Mavis Gunther collaborated extensively in pursuit of enhancing toddler feeding and understanding the issues confronted by moms and infants, whereas gathering the proof on which recommendation must be primarily based. She was no breast-feeding zealot, arguing that mom’s should be free to decide on breast or bottle relying on their particular person circumstances. She printed analysis on numerous subjects together with allergy symptoms to take advantage of, the attainable causes of ‘cot loss of life’, comparisons of breast and bottle feeding, colostrum and milk as a supply of antibodies, mastitis, sore nipples, human milk composition, using mineral components in milk method from completely different producers and breast pumps. In obstetrics she studied the switch of blood between child and placenta instantly after beginning. She pressured the significance of contemplating the mom and youngster as a unit, and to be supported as such. She argued that the behavioural initiation of breast feeding isn’t an instinctive course of and that the mom wants some extent of instruction both by remark throughout life and/or by the assistance of household, associates, docs and midwives. She primarily based a part of that argument on following up early observations on Chimpanzees in captivity by contacting London Zoo and studying of their experiences within the Nineteen Thirties and early Forties which steered that solely these introduced into captivity late succeeded in breast-feeding their younger.

On the 1976 symposium on the Zoo I discussed above, she described her contacts with Geoffrey Marr Vevers (1890-1970) who, with a human obstetrician, described the beginning and rearing of the child chimp ‘Jubilee’ (named for George V’s 25 years on the throne) in 1935. Vevers, was then Superintendent and like Mavis, medically certified. Listening was Geoffrey Vevers’s son, Gwynne (1916-1988) who amongst his quite a few tasks on the Zoo had total cost, splendidly delegated, of scientific conferences and publications.

Mavis Gunther died on 30 June 1997. She was buried alongside he husband, at Heacham, a city in Norfolk, not that removed from the place Rolfe was killed, the place his mother and father had a home, and the place he was born.

Rolfe Gunther

Eustace Rolfe Gunther

So as to describe the tragic occasions which led to Eustace Rolfe Gunther’s loss of life, I’ve drawn on an account given by his daughter, Rosalind, for the Dictionary of Falklands Biography. In response to an article in a village journal recording her loss of life in 2021, aged 90, she did so as a result of the information are closed till 2040 and she or he believed there had been an official cowl up. Certainly, the studies of the inquest within the native press are perfunctory. I’ve additionally drawn on the obituary written by Alister (later Sir Alister) Hardy, who labored carefully with Rolfe, and my very own delvings into the happenings in a Norfolk village. That is what Rosalind wrote:

…As a member of the Territorial Military he was referred to as up on the outbreak of battle and commissioned 2nd Lt within the 72nd Anti-aircraft Regt RA. In Might 1940 he was stationed close to North Walsham in Norfolk. When approaching Barton Turf on foot to test that somebody was not signalling to the enemy at sea he referred to as at a cottage to learn his map and acquire instructions to the suspect home. The resident, a Particular Constable, directed him on foot, cycled to the home by one other route and borrowed a gun from the newly armed Residence Guard. Gunther reached the home. The Constable returned with some additional Residence Guard members and after asking Gunther at hand over his gun, by accident shot him within the higher leg.
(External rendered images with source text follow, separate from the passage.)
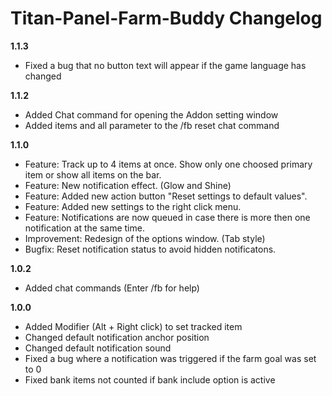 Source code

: # Titan-Panel-Farm-Buddy Changelog

**1.1.3**  
* Fixed a bug that no button text will appear if the game language has changed

**1.1.2**  
* Added Chat command for opening the Addon setting window
* Added items and all parameter to the /fb reset chat command

**1.1.0**
* Feature: Track up to 4 items at once. Show only one choosed primary item or show all items on the bar.
* Feature: New notification effect. (Glow and Shine)
* Feature: Added new action button "Reset settings to default values".
* Feature: Added new settings to the right click menu.
* Feature: Notifications are now queued in case there is more then one notification at the same time.
* Improvement: Redesign of the options window. (Tab style)
* Bugfix: Reset notification status to avoid hidden notificatons.

**1.0.2**
* Added chat commands (Enter /fb for help)

**1.0.0**
* Added Modifier (Alt + Right click) to set tracked item
* Changed default notification anchor position
* Changed default notification sound
* Fixed a bug where a notification was triggered if the farm goal was set to 0
* Fixed bank items not counted if bank include option is active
Rolfe Gunther bled to loss of life in Norwich hospital on 31 Might 1940.

The native newspaper’s account of the inquest carried no element of the examination of witness, simply the conclusion of the native coroner: ‘died from a gunshot wound brought on by a rifle Inadvertently discharged’. 

It doesn’t want a lot deductive energy to envisage the response within the first yr of the battle of the Particular Constable to the looks of an armed officer with a German surname at his door purportedly on the lookout for a possible German spy. It could not have crossed his thoughts that the very last thing a German spy would possibly do can be to make use of a German surname. A Particular Constable, for these readers not within the U.Okay., is a part-time, unpaid voluntary police officer. I found to a level of amazement that the tiny village of Barton Turf had three particular constables in 1939 nevertheless it actually does appear to be the entire affair was coated up since, battle or no battle, whichever one of many three acquired issues so improper, ought to have been charged with manslaughter.

I can see why there have been different unanswered questions. For instance, why was Rolfe, an officer in a searchlight regiment (not anti-aircraft, as indicated above) investigating any individual suspected of signalling to the enemy of sea? And by his motion won’t the zealous constable have tipped off the suspect that he was beneath investigation?

So as to add to the tragedy, Mavis was referred to as by the police and drove to the hospital; when she arrived Rolfe had simply died.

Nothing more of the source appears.